明るくて垢ぬけていて、外見も秀でたディッキーに対するトムの憧れや恋心はとても自然。鏡像同一化の病的なものとは違う気がする。トムのディッキーへの欲求が出逢いからどう変わっていったのか、ディッキー自身のトムへの感情はどんなものだったのか。
ディッキーは本当に太陽みたいなまぶしい象徴で、トムの野暮ったさや素朴さが強調されるばかりで、殺されるのも、そういう釣り合わない人間をまともに相手にするから……、と互いの個人的な諍いというよりも、格差間の相容れなさの導く当然の帰結みたいで。
もしディッキーが自分がゲイであると受け入れることができたとしても、この二人、上手くはいかなかったんじゃないかと思う。

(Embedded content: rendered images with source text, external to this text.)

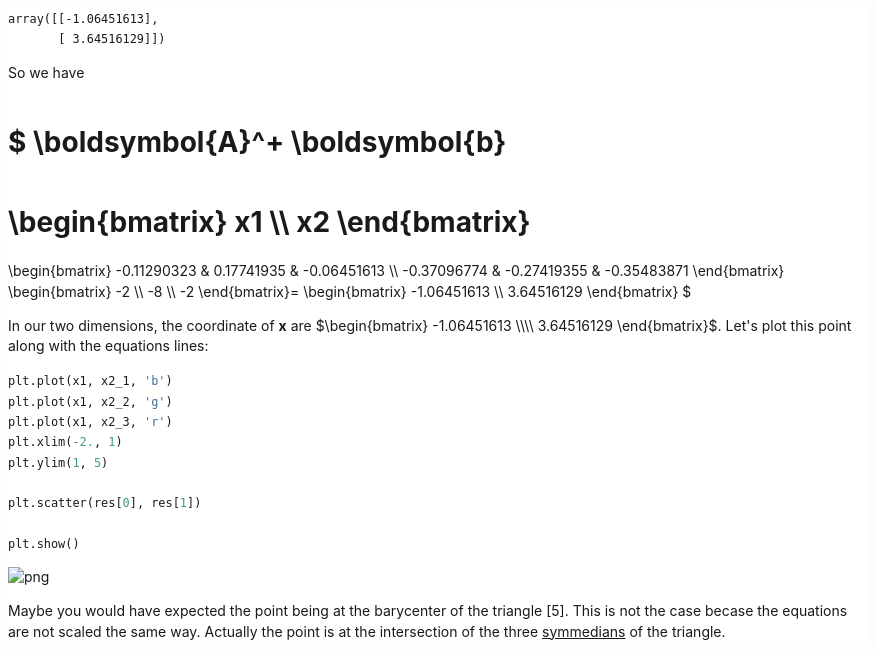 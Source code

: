


    array([[-1.06451613],
           [ 3.64516129]])



So we have

$
\boldsymbol{A}^+
\boldsymbol{b}
=
\begin{bmatrix}
    x1 \\\\
    x2
\end{bmatrix}
=
\begin{bmatrix}
    -0.11290323 &  0.17741935 & -0.06451613 \\\\
    -0.37096774 & -0.27419355 & -0.35483871
\end{bmatrix}
\begin{bmatrix}
    -2 \\\\
    -8 \\\\
    -2
\end{bmatrix}=
\begin{bmatrix}
    -1.06451613 \\\\
    3.64516129
\end{bmatrix}
$

In our two dimensions, the coordinate of $\boldsymbol{x}$ are $\begin{bmatrix}
    -1.06451613 \\\\
    3.64516129
\end{bmatrix}$. Let's plot this point along with the equations lines:


```python
plt.plot(x1, x2_1, 'b')
plt.plot(x1, x2_2, 'g')
plt.plot(x1, x2_3, 'r')
plt.xlim(-2., 1)
plt.ylim(1, 5)

plt.scatter(res[0], res[1])

plt.show()
```


![png](output_20_0.png)


Maybe you would have expected the point being at the barycenter of the triangle [5]. This is not the case becase the equations are not scaled the same way. Actually the point is at the intersection of the three [symmedians](https://en.wikipedia.org/wiki/Symmedian) of the triangle.
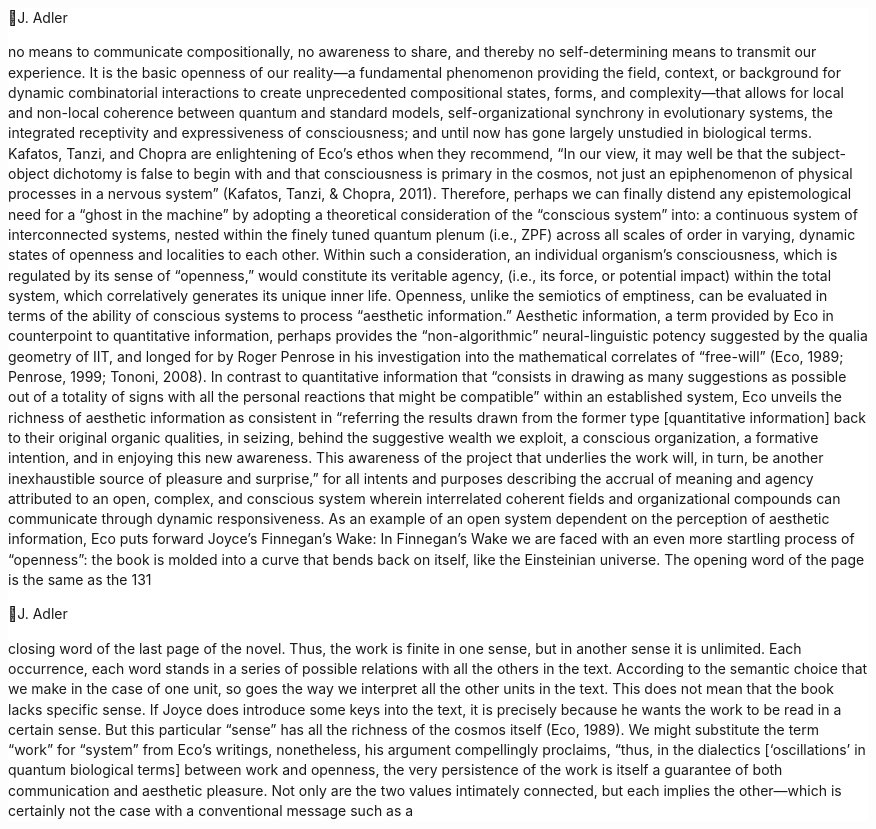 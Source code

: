 J. Adler

no means to communicate compositionally, no awareness to share, and thereby
no self-determining means to transmit our experience. It is the basic openness of
our reality—a fundamental phenomenon providing the field, context, or background for dynamic combinatorial interactions to create unprecedented compositional states, forms, and complexity—that allows for local and non-local coherence between quantum and standard models, self-organizational synchrony in
evolutionary systems, the integrated receptivity and expressiveness of consciousness; and until now has gone largely unstudied in biological terms.
Kafatos, Tanzi, and Chopra are enlightening of Eco’s ethos when they recommend, “In our view, it may well be that the subject-object dichotomy is false
to begin with and that consciousness is primary in the cosmos, not just an epiphenomenon of physical processes in a nervous system” (Kafatos, Tanzi, &
Chopra, 2011). Therefore, perhaps we can finally distend any epistemological
need for a “ghost in the machine” by adopting a theoretical consideration of the
“conscious system” into: a continuous system of interconnected systems, nested
within the finely tuned quantum plenum (i.e., ZPF) across all scales of order in
varying, dynamic states of openness and localities to each other. Within such a
consideration, an individual organism’s consciousness, which is regulated by its
sense of “openness,” would constitute its veritable agency, (i.e., its force, or potential impact) within the total system, which correlatively generates its unique
inner life.
Openness, unlike the semiotics of emptiness, can be evaluated in terms of the
ability of conscious systems to process “aesthetic information.” Aesthetic information, a term provided by Eco in counterpoint to quantitative information,
perhaps provides the “non-algorithmic” neural-linguistic potency suggested by
the qualia geometry of IIT, and longed for by Roger Penrose in his investigation
into the mathematical correlates of “free-will” (Eco, 1989; Penrose, 1999; Tononi, 2008). In contrast to quantitative information that “consists in drawing as
many suggestions as possible out of a totality of signs with all the personal reactions that might be compatible” within an established system, Eco unveils the
richness of aesthetic information as consistent in “referring the results drawn
from the former type [quantitative information] back to their original organic
qualities, in seizing, behind the suggestive wealth we exploit, a conscious organization, a formative intention, and in enjoying this new awareness. This awareness of the project that underlies the work will, in turn, be another inexhaustible
source of pleasure and surprise,” for all intents and purposes describing the accrual of meaning and agency attributed to an open, complex, and conscious system wherein interrelated coherent fields and organizational compounds can
communicate through dynamic responsiveness.
As an example of an open system dependent on the perception of aesthetic
information, Eco puts forward Joyce’s Finnegan’s Wake:
In Finnegan’s Wake we are faced with an even more startling process of
“openness”: the book is molded into a curve that bends back on itself, like
the Einsteinian universe. The opening word of the page is the same as the
131

J. Adler

closing word of the last page of the novel. Thus, the work is finite in one
sense, but in another sense it is unlimited. Each occurrence, each word
stands in a series of possible relations with all the others in the text. According to the semantic choice that we make in the case of one unit, so goes
the way we interpret all the other units in the text. This does not mean that
the book lacks specific sense. If Joyce does introduce some keys into the
text, it is precisely because he wants the work to be read in a certain sense.
But this particular “sense” has all the richness of the cosmos itself (Eco,
1989).
We might substitute the term “work” for “system” from Eco’s writings, nonetheless, his argument compellingly proclaims, “thus, in the dialectics [‘oscillations’ in quantum biological terms] between work and openness, the very persistence of the work is itself a guarantee of both communication and aesthetic
pleasure. Not only are the two values intimately connected, but each implies the
other—which is certainly not the case with a conventional message such as a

この格差の壁を超えるって、何が必要なんだろう。知性と成熟した人格か。「ダウントン・アビー」では、そういう描き方だった。そしてお互いの歩み寄り。
ひたすら遊び回っている自分に満足しているように見えるディッキーにとって、それまでの友人たちとは違う階層から来たトムは、どんな存在だったんだろう?
そして、ディッキーを殺した後のトムの心理はどう移り変わっていくのか、ちょっと知りたいな、と思った。